| Task goal |
Set every line of the listing down again, keeping it identical.

| Data shown |
Content starts
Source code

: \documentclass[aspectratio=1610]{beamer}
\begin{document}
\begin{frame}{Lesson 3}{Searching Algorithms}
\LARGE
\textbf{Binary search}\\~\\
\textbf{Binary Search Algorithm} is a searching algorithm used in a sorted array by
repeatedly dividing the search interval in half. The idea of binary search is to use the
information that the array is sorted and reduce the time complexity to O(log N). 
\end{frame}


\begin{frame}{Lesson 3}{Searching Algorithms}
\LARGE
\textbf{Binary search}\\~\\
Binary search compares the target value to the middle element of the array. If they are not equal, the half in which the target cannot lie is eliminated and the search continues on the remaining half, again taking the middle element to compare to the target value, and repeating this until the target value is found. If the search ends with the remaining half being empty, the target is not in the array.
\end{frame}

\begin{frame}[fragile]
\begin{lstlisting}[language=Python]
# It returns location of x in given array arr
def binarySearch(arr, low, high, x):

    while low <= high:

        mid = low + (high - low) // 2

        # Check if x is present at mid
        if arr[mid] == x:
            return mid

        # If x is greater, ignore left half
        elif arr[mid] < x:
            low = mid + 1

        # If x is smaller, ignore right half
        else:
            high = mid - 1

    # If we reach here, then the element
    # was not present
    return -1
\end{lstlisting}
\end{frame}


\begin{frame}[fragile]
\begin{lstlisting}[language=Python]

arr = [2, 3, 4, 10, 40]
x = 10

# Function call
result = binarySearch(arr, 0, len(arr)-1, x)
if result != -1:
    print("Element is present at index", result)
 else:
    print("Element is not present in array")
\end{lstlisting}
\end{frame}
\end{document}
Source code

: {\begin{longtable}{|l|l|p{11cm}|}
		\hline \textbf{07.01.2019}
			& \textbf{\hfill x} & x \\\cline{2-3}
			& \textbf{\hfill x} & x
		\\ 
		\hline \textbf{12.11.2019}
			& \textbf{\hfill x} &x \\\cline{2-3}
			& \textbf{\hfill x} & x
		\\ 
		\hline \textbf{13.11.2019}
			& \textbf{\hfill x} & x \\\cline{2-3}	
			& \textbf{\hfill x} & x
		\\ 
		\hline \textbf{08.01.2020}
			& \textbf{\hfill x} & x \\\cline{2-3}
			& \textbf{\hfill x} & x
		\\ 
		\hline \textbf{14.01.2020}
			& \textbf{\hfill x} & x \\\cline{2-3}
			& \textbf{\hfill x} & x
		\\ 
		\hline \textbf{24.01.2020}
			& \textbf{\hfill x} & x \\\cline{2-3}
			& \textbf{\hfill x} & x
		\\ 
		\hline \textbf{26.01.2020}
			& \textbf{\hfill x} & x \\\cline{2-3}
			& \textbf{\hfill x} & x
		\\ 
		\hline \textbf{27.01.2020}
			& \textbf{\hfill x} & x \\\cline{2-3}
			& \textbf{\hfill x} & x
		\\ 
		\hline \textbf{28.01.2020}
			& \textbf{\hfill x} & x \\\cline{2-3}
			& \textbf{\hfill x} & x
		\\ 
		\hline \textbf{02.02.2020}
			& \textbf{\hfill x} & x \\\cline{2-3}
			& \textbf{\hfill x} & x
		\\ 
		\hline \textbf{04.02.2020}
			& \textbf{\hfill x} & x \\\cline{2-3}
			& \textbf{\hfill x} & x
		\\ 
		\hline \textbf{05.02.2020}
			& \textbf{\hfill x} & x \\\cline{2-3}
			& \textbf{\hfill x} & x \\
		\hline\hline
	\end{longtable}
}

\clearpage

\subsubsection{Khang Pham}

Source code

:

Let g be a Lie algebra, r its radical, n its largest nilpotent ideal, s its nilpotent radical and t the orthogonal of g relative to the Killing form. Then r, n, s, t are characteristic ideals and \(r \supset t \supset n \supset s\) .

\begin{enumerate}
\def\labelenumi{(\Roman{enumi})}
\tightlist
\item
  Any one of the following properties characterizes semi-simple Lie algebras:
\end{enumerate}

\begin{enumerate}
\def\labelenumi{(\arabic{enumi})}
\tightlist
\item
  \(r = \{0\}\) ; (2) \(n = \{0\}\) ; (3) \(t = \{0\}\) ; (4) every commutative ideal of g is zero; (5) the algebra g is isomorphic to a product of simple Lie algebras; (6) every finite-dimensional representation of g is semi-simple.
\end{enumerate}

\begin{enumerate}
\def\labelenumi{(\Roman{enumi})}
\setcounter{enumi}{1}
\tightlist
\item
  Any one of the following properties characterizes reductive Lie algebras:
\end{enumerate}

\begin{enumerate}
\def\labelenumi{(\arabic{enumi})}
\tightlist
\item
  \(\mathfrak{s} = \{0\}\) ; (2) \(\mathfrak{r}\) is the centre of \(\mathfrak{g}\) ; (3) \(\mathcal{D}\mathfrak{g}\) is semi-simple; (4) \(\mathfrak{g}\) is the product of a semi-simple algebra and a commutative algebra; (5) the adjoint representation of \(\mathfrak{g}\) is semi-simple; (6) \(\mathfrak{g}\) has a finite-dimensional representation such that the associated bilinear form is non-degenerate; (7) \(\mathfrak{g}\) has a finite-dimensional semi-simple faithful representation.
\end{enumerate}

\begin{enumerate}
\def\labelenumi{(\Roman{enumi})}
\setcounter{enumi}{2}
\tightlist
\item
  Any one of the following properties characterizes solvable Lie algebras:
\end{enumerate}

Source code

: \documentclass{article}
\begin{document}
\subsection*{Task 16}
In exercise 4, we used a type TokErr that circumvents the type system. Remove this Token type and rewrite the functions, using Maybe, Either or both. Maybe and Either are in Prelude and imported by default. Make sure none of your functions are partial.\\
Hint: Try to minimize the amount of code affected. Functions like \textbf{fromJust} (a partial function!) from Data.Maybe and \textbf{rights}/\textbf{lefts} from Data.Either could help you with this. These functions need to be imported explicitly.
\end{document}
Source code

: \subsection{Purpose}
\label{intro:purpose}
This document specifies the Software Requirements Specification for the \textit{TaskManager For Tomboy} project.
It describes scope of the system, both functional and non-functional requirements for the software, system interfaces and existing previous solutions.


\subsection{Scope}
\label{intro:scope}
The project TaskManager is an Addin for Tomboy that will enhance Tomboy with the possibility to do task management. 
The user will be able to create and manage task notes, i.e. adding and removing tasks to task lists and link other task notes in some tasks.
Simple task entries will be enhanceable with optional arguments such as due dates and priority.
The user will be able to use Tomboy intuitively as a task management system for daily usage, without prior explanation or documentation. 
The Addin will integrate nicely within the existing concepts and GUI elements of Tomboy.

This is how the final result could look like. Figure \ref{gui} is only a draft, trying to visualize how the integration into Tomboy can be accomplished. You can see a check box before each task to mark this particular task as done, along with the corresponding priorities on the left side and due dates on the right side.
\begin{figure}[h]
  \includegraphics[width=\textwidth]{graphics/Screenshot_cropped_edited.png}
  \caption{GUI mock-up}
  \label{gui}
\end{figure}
Content ends
| Response area |
Source code

: \documentclass[aspectratio=1610]{beamer}
\begin{document}
\begin{frame}{Lesson 3}{Searching Algorithms}
\LARGE
\textbf{Binary search}\\~\\
\textbf{Binary Search Algorithm} is a searching algorithm used in a sorted array by
repeatedly dividing the search interval in half. The idea of binary search is to use the
information that the array is sorted and reduce the time complexity to O(log N). 
\end{frame}


\begin{frame}{Lesson 3}{Searching Algorithms}
\LARGE
\textbf{Binary search}\\~\\
Binary search compares the target value to the middle element of the array. If they are not equal, the half in which the target cannot lie is eliminated and the search continues on the remaining half, again taking the middle element to compare to the target value, and repeating this until the target value is found. If the search ends with the remaining half being empty, the target is not in the array.
\end{frame}

\begin{frame}[fragile]
\begin{lstlisting}[language=Python]
# It returns location of x in given array arr
def binarySearch(arr, low, high, x):

    while low <= high:

        mid = low + (high - low) // 2

        # Check if x is present at mid
        if arr[mid] == x:
            return mid

        # If x is greater, ignore left half
        elif arr[mid] < x:
            low = mid + 1

        # If x is smaller, ignore right half
        else:
            high = mid - 1

    # If we reach here, then the element
    # was not present
    return -1
\end{lstlisting}
\end{frame}


\begin{frame}[fragile]
\begin{lstlisting}[language=Python]

arr = [2, 3, 4, 10, 40]
x = 10

# Function call
result = binarySearch(arr, 0, len(arr)-1, x)
if result != -1:
    print("Element is present at index", result)
 else:
    print("Element is not present in array")
\end{lstlisting}
\end{frame}
\end{document}
Source code

: {\begin{longtable}{|l|l|p{11cm}|}
		\hline \textbf{07.01.2019}
			& \textbf{\hfill x} & x \\\cline{2-3}
			& \textbf{\hfill x} & x
		\\ 
		\hline \textbf{12.11.2019}
			& \textbf{\hfill x} &x \\\cline{2-3}
			& \textbf{\hfill x} & x
		\\ 
		\hline \textbf{13.11.2019}
			& \textbf{\hfill x} & x \\\cline{2-3}	
			& \textbf{\hfill x} & x
		\\ 
		\hline \textbf{08.01.2020}
			& \textbf{\hfill x} & x \\\cline{2-3}
			& \textbf{\hfill x} & x
		\\ 
		\hline \textbf{14.01.2020}
			& \textbf{\hfill x} & x \\\cline{2-3}
			& \textbf{\hfill x} & x
		\\ 
		\hline \textbf{24.01.2020}
			& \textbf{\hfill x} & x \\\cline{2-3}
			& \textbf{\hfill x} & x
		\\ 
		\hline \textbf{26.01.2020}
			& \textbf{\hfill x} & x \\\cline{2-3}
			& \textbf{\hfill x} & x
		\\ 
		\hline \textbf{27.01.2020}
			& \textbf{\hfill x} & x \\\cline{2-3}
			& \textbf{\hfill x} & x
		\\ 
		\hline \textbf{28.01.2020}
			& \textbf{\hfill x} & x \\\cline{2-3}
			& \textbf{\hfill x} & x
		\\ 
		\hline \textbf{02.02.2020}
			& \textbf{\hfill x} & x \\\cline{2-3}
			& \textbf{\hfill x} & x
		\\ 
		\hline \textbf{04.02.2020}
			& \textbf{\hfill x} & x \\\cline{2-3}
			& \textbf{\hfill x} & x
		\\ 
		\hline \textbf{05.02.2020}
			& \textbf{\hfill x} & x \\\cline{2-3}
			& \textbf{\hfill x} & x \\
		\hline\hline
	\end{longtable}
}

\clearpage

\subsubsection{Khang Pham}

Source code

:

Let g be a Lie algebra, r its radical, n its largest nilpotent ideal, s its nilpotent radical and t the orthogonal of g relative to the Killing form. Then r, n, s, t are characteristic ideals and \(r \supset t \supset n \supset s\) .

\begin{enumerate}
\def\labelenumi{(\Roman{enumi})}
\tightlist
\item
  Any one of the following properties characterizes semi-simple Lie algebras:
\end{enumerate}

\begin{enumerate}
\def\labelenumi{(\arabic{enumi})}
\tightlist
\item
  \(r = \{0\}\) ; (2) \(n = \{0\}\) ; (3) \(t = \{0\}\) ; (4) every commutative ideal of g is zero; (5) the algebra g is isomorphic to a product of simple Lie algebras; (6) every finite-dimensional representation of g is semi-simple.
\end{enumerate}

\begin{enumerate}
\def\labelenumi{(\Roman{enumi})}
\setcounter{enumi}{1}
\tightlist
\item
  Any one of the following properties characterizes reductive Lie algebras:
\end{enumerate}

\begin{enumerate}
\def\labelenumi{(\arabic{enumi})}
\tightlist
\item
  \(\mathfrak{s} = \{0\}\) ; (2) \(\mathfrak{r}\) is the centre of \(\mathfrak{g}\) ; (3) \(\mathcal{D}\mathfrak{g}\) is semi-simple; (4) \(\mathfrak{g}\) is the product of a semi-simple algebra and a commutative algebra; (5) the adjoint representation of \(\mathfrak{g}\) is semi-simple; (6) \(\mathfrak{g}\) has a finite-dimensional representation such that the associated bilinear form is non-degenerate; (7) \(\mathfrak{g}\) has a finite-dimensional semi-simple faithful representation.
\end{enumerate}

\begin{enumerate}
\def\labelenumi{(\Roman{enumi})}
\setcounter{enumi}{2}
\tightlist
\item
  Any one of the following properties characterizes solvable Lie algebras:
\end{enumerate}

Source code

: \documentclass{article}
\begin{document}
\subsection*{Task 16}
In exercise 4, we used a type TokErr that circumvents the type system. Remove this Token type and rewrite the functions, using Maybe, Either or both. Maybe and Either are in Prelude and imported by default. Make sure none of your functions are partial.\\
Hint: Try to minimize the amount of code affected. Functions like \textbf{fromJust} (a partial function!) from Data.Maybe and \textbf{rights}/\textbf{lefts} from Data.Either could help you with this. These functions need to be imported explicitly.
\end{document}
Source code

: \subsection{Purpose}
\label{intro:purpose}
This document specifies the Software Requirements Specification for the \textit{TaskManager For Tomboy} project.
It describes scope of the system, both functional and non-functional requirements for the software, system interfaces and existing previous solutions.


\subsection{Scope}
\label{intro:scope}
The project TaskManager is an Addin for Tomboy that will enhance Tomboy with the possibility to do task management. 
The user will be able to create and manage task notes, i.e. adding and removing tasks to task lists and link other task notes in some tasks.
Simple task entries will be enhanceable with optional arguments such as due dates and priority.
The user will be able to use Tomboy intuitively as a task management system for daily usage, without prior explanation or documentation. 
The Addin will integrate nicely within the existing concepts and GUI elements of Tomboy.

This is how the final result could look like. Figure \ref{gui} is only a draft, trying to visualize how the integration into Tomboy can be accomplished. You can see a check box before each task to mark this particular task as done, along with the corresponding priorities on the left side and due dates on the right side.
\begin{figure}[h]
  \includegraphics[width=\textwidth]{graphics/Screenshot_cropped_edited.png}
  \caption{GUI mock-up}
  \label{gui}
\end{figure}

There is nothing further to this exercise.